Handling LLM Rate Limits in Go: Circuit Breakers and Durable Queues

We are currently going through an era of products needing to provide prompt-based interfaces while not having enough resources to self-host LLMs. And since talking to a computer in plain English is way easier (from a user’s perspective) than clicking around (YMMV), as product builders and engineers, we will face an issue more often than not:

Company pays for an amount of tokens, which happen to not be unlimited. Product users then consumes all those tokens. All the consecutive requests fail with a “you’re too poor to buy more tokens” error.

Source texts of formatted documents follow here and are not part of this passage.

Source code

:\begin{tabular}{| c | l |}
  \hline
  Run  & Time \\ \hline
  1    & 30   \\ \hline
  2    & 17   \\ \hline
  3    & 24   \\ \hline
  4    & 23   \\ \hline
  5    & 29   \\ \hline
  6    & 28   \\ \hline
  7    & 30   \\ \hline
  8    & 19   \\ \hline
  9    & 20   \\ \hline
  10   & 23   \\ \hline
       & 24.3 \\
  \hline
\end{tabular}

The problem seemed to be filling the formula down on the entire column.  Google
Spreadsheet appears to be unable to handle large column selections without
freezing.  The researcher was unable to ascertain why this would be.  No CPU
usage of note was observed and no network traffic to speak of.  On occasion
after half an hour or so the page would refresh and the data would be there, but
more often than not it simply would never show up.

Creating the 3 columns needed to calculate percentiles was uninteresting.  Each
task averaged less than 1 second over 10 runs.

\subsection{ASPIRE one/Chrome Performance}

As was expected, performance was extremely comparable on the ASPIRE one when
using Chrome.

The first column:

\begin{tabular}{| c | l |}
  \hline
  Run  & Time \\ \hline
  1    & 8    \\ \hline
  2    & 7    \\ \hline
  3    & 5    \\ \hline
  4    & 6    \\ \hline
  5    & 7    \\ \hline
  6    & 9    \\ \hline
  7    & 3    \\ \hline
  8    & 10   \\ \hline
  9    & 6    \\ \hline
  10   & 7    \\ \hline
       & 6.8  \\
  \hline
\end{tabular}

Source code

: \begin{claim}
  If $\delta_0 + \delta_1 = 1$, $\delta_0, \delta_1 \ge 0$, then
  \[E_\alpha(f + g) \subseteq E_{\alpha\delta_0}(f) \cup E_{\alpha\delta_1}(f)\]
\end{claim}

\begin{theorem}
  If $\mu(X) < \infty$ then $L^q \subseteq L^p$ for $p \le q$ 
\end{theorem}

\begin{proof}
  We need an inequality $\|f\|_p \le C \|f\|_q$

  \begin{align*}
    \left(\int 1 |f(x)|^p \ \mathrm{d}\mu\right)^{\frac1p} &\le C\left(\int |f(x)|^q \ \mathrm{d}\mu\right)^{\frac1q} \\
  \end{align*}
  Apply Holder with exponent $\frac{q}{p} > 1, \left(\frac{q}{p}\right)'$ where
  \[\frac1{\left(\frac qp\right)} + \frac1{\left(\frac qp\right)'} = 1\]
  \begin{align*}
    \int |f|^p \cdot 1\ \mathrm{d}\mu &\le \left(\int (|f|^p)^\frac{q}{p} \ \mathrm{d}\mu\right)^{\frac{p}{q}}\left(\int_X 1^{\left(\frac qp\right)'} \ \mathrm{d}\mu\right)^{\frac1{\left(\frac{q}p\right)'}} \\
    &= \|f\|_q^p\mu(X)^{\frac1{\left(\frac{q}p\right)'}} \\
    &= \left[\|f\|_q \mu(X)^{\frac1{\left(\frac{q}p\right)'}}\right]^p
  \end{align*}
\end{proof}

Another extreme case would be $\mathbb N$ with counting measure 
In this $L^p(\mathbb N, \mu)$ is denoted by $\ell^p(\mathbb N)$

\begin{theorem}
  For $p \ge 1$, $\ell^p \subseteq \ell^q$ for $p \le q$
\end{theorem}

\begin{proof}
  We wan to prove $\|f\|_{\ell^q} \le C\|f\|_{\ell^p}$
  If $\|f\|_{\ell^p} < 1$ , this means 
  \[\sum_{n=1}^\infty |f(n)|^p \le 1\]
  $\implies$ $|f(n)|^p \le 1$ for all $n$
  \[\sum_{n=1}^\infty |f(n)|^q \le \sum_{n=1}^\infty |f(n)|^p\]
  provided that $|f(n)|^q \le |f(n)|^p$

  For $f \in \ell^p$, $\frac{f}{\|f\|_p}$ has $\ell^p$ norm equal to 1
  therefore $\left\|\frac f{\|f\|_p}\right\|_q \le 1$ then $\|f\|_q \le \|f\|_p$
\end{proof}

Users start complaining.

There’s no point in sending another request (or another token) to that LLM until you either get richer, or until your quota gets reset and you can start prompting again.

History repeats itself, and while LLMs are great and intelligent and all that, for all practical purposes they can, and I’d advocate should, be treated as any other dependency over the network:

LLMs can be slow, and your requests can timeout
LLM responses can fail, not necessarily due to your input
The LLM can rate limit and/or throttle you
The LLM can go offline for whatever reason, and come back online whenever it feels like

Our goal here, as builders, is to build resilient systems that stay predictable under these circumstances.

Retries Aren’t Silver Bullets

A few days ago, I posted on LinkedIn a story of how being rate limited by an API role-playing as an LLM resulted in high error rates.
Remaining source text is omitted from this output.